Emanating from a point (C1) on the front sleeve orientation line located at 1/4 of the length of the front part (M11-M9) meaning front hinge point C1, an angle of 22.5 ° -30 ° -45 ° -67.5 2. The method according to claim 1, wherein the face angle may be changed by an angle up to {-90}. 4. The proportional geometric calculation of the back fitting is performed using the theoretical line (CT) and the waistline M2-
By shifting three times the first reference value (Vx) emanating from the intersection of M8, on the abscissa, this line is performed,
By determining a point (T3) and shifting one of the first reference values (Vx), a front fitting located between two points (T7, T8) is performed, and the first Method according to claim 1, characterized in that the transfer of the reference value (Vx) allows to be smaller or larger than said number according to the desired fit of the garment. 5. The method according to claim 1, wherein the proportional geometric calculation is performed using the front shoulder line (M1
The position of the shoulder line (M-A7) is determined on the upper segment (A1-G) of the body line by shifting the second reference value Vy starting from the point (A6) of 1-A6). By performing the proportional geometric calculation, by shifting the second reference value (Vy) emitted vertically upward from the intersection (D) of the back shoulder line and the back straight grain line, On D-D1), to determine the theoretical length of the old neck (D-D4), on the back, the central back line (M-M5) and the back straight grain line (D-D1) A given distance (M−D) located on the back shoulder line between them is obtained.

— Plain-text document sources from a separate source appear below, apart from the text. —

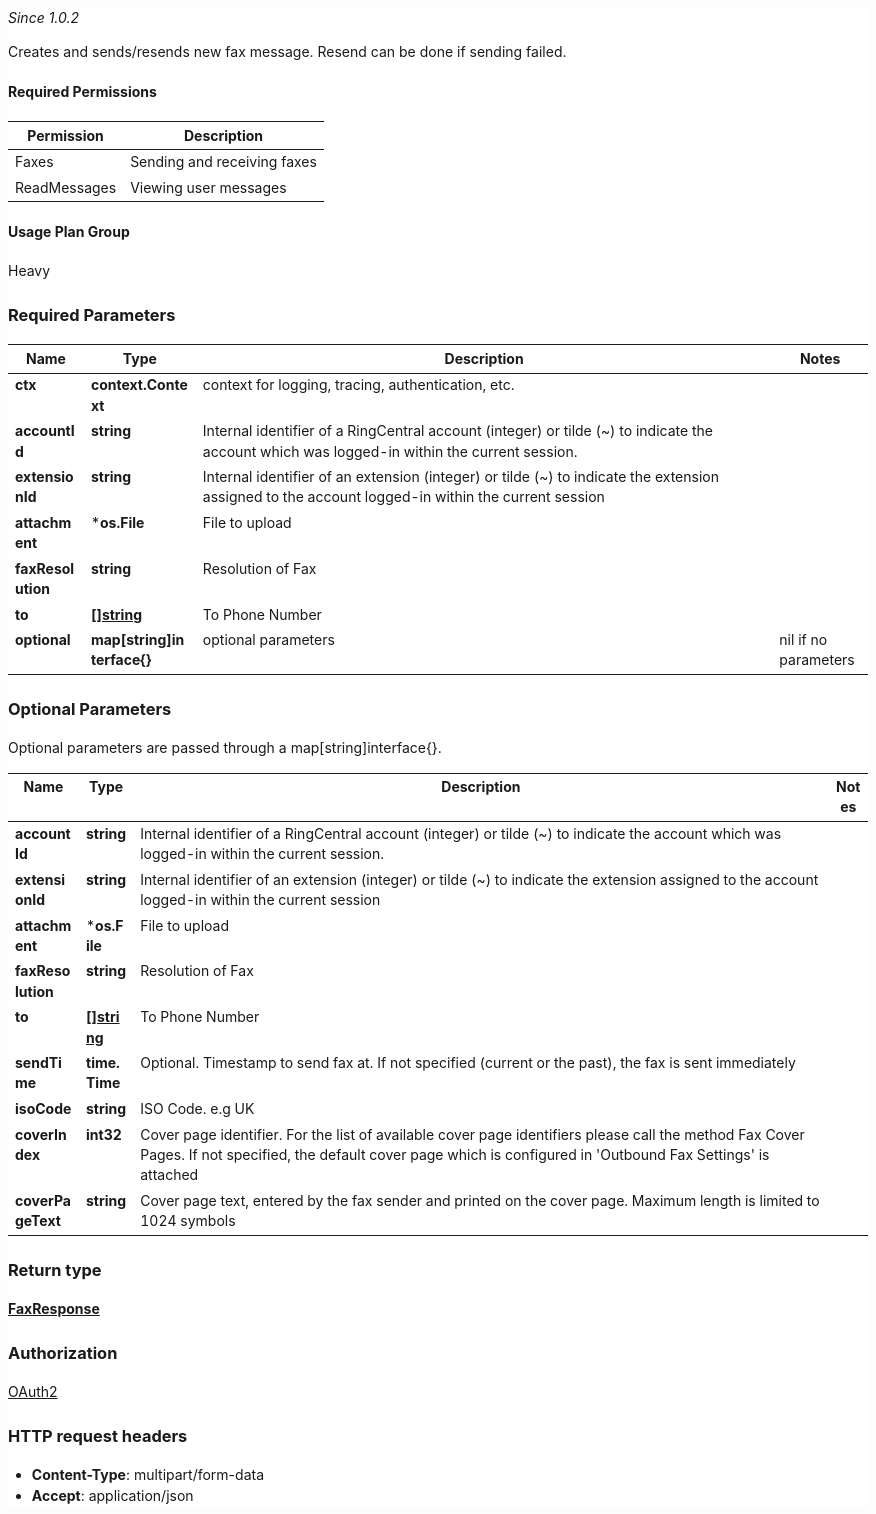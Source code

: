 <p style='font-style:italic;'>Since 1.0.2</p><p>Creates and sends/resends new fax message. Resend can be done if sending failed.</p><h4>Required Permissions</h4><table class='fullwidth'><thead><tr><th>Permission</th><th>Description</th></tr></thead><tbody><tr><td class='code'>Faxes</td><td>Sending and receiving faxes</td></tr><tr><td class='code'>ReadMessages</td><td>Viewing user messages</td></tr></tbody></table><h4>Usage Plan Group</h4><p>Heavy</p>

### Required Parameters

Name | Type | Description  | Notes
------------- | ------------- | ------------- | -------------
 **ctx** | **context.Context** | context for logging, tracing, authentication, etc.
  **accountId** | **string**| Internal identifier of a RingCentral account (integer) or tilde (~) to indicate the account which was logged-in within the current session. | 
  **extensionId** | **string**| Internal identifier of an extension (integer) or tilde (~) to indicate the extension assigned to the account logged-in within the current session | 
  **attachment** | ***os.File**| File to upload | 
  **faxResolution** | **string**| Resolution of Fax | 
  **to** | [**[]string**](string.md)| To Phone Number | 
 **optional** | **map[string]interface{}** | optional parameters | nil if no parameters

### Optional Parameters
Optional parameters are passed through a map[string]interface{}.

Name | Type | Description  | Notes
------------- | ------------- | ------------- | -------------
 **accountId** | **string**| Internal identifier of a RingCentral account (integer) or tilde (~) to indicate the account which was logged-in within the current session. | 
 **extensionId** | **string**| Internal identifier of an extension (integer) or tilde (~) to indicate the extension assigned to the account logged-in within the current session | 
 **attachment** | ***os.File**| File to upload | 
 **faxResolution** | **string**| Resolution of Fax | 
 **to** | [**[]string**](string.md)| To Phone Number | 
 **sendTime** | **time.Time**| Optional. Timestamp to send fax at. If not specified (current or the past), the fax is sent immediately | 
 **isoCode** | **string**| ISO Code. e.g UK | 
 **coverIndex** | **int32**| Cover page identifier. For the list of available cover page identifiers please call the method Fax Cover Pages. If not specified, the default cover page which is configured in &#39;Outbound Fax Settings&#39; is attached | 
 **coverPageText** | **string**| Cover page text, entered by the fax sender and printed on the cover page. Maximum length is limited to 1024 symbols | 

### Return type

[**FaxResponse**](FaxResponse.md)

### Authorization

[OAuth2](../README.md#OAuth2)

### HTTP request headers

 - **Content-Type**: multipart/form-data
 - **Accept**: application/json
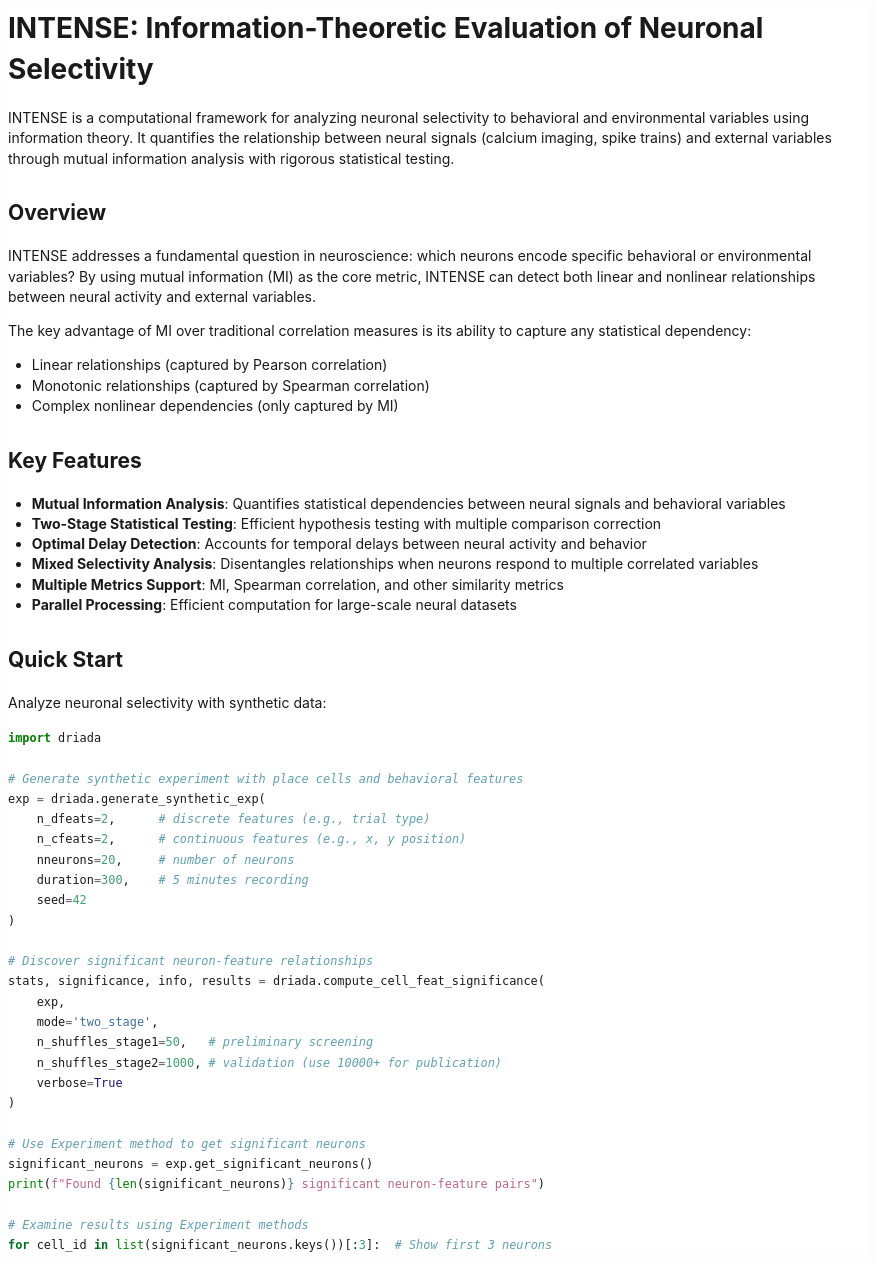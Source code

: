 # INTENSE: Information-Theoretic Evaluation of Neuronal Selectivity

INTENSE is a computational framework for analyzing neuronal selectivity to behavioral and environmental variables using information theory. It quantifies the relationship between neural signals (calcium imaging, spike trains) and external variables through mutual information analysis with rigorous statistical testing.

## Overview

INTENSE addresses a fundamental question in neuroscience: which neurons encode specific behavioral or environmental variables? By using mutual information (MI) as the core metric, INTENSE can detect both linear and nonlinear relationships between neural activity and external variables.

The key advantage of MI over traditional correlation measures is its ability to capture any statistical dependency:
- Linear relationships (captured by Pearson correlation)
- Monotonic relationships (captured by Spearman correlation)  
- Complex nonlinear dependencies (only captured by MI)

## Key Features

- **Mutual Information Analysis**: Quantifies statistical dependencies between neural signals and behavioral variables
- **Two-Stage Statistical Testing**: Efficient hypothesis testing with multiple comparison correction
- **Optimal Delay Detection**: Accounts for temporal delays between neural activity and behavior
- **Mixed Selectivity Analysis**: Disentangles relationships when neurons respond to multiple correlated variables
- **Multiple Metrics Support**: MI, Spearman correlation, and other similarity metrics
- **Parallel Processing**: Efficient computation for large-scale neural datasets

## Quick Start

Analyze neuronal selectivity with synthetic data:

```python
import driada

# Generate synthetic experiment with place cells and behavioral features
exp = driada.generate_synthetic_exp(
    n_dfeats=2,      # discrete features (e.g., trial type)
    n_cfeats=2,      # continuous features (e.g., x, y position)  
    nneurons=20,     # number of neurons
    duration=300,    # 5 minutes recording
    seed=42
)

# Discover significant neuron-feature relationships
stats, significance, info, results = driada.compute_cell_feat_significance(
    exp,
    mode='two_stage',
    n_shuffles_stage1=50,   # preliminary screening
    n_shuffles_stage2=1000, # validation (use 10000+ for publication)
    verbose=True
)

# Use Experiment method to get significant neurons
significant_neurons = exp.get_significant_neurons()
print(f"Found {len(significant_neurons)} significant neuron-feature pairs")

# Examine results using Experiment methods
for cell_id in list(significant_neurons.keys())[:3]:  # Show first 3 neurons
```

To determine the theoretical front neck length (D6−D2), the second reference value is calculated in the vertical direction. Below, the front straight grain line emanating from a given point (D5) on the front straight grain line And the latter point (D5) of the front straight grain line moves the given distance (M-D) vertically upward with the front shoulder line (A6-M11) and the front straight grain line. The method according to claim 1, characterized in that it is obtained by transposing on a front straight grain line emanating from the intersection (D2) of. 6. The related geometric calculation is based on a square of the armhole, a curve-transfer line labeled as two tangents (GC, GC1) to the armhole emanating from the center of gravity (G). And its extensions, using the back and front sleeve orientation lines (C-04, C-05), for the underbore / sleeve fitting on the back and front, making the back and front sleeve orientation lines (C- 04, C-05), the line is
The armhole curve (E7-C9-C10-A10-A-C-C4-E4)
For the sleeve curve (E7-C9-C10-A10-A-C12-C11-E9-E8), it is used to extract, replace and reconstruct using a three-dimensional approach;
Between the back hinge point (C) and the one transferred on the armpit lower part (C12), and between the front hinge point (C1) and the one transferred on the armpit lower part (C10). 2. The method according to claim 1, wherein two separate values (Vz) in a back and a front are defined. 7. A balanced value to be taken for the bust dirt (D10-D12) is defined as an intersection (D11) between a front straight grain (D10-D3) and a horizontal line passing through the front hinge point (C1),
2. The method according to claim 1, characterized in that it is obtained from the intersection (D12) of two arcs each having a center located at the front shoulder (E1) on the front shoulder slope (A6-D6). the method of. 8. The method according to claim 1, wherein the single profile incorporates all components of the garment, including one back, one front and one sleeve, into the structural plan. A method according to any one of claims 7 to 7.